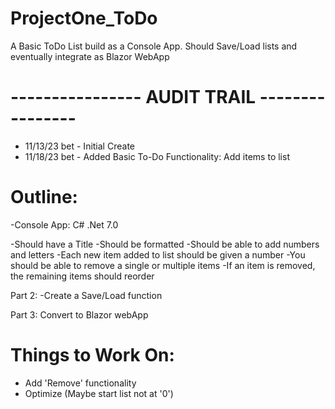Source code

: # ProjectOne_ToDo
A Basic ToDo List build as a Console App. Should Save/Load lists and eventually integrate as Blazor WebApp

# ---------------- AUDIT TRAIL ----------------                 

- 11/13/23 bet - Initial Create 
- 11/18/23 bet - Added Basic To-Do Functionality: Add items to list


# Outline:
  -Console App:
	  C#
	  .Net 7.0

-Should have a Title
-Should be formatted
-Should be able to add numbers and letters
-Each new item added to list should be given a number
-You should be able to remove a single or multiple items
-If an item is removed, the remaining items should reorder 

Part 2:
-Create a Save/Load function

Part 3:
Convert to Blazor webApp	

# Things to Work On:

- Add 'Remove' functionality
- Optimize (Maybe start list not at '0')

━━━━━━━━━━━━━━━━━━━━━━━━━━━━━━

EXERCISE GOAL: All lines holding the word "Basic" must be found in the listing and copied.

RESULT FOR THIS EXERCISE:
A Basic ToDo List build as a Console App. Should Save/Load lists and eventually integrate as Blazor WebApp
- 11/18/23 bet - Added Basic To-Do Functionality: Add items to list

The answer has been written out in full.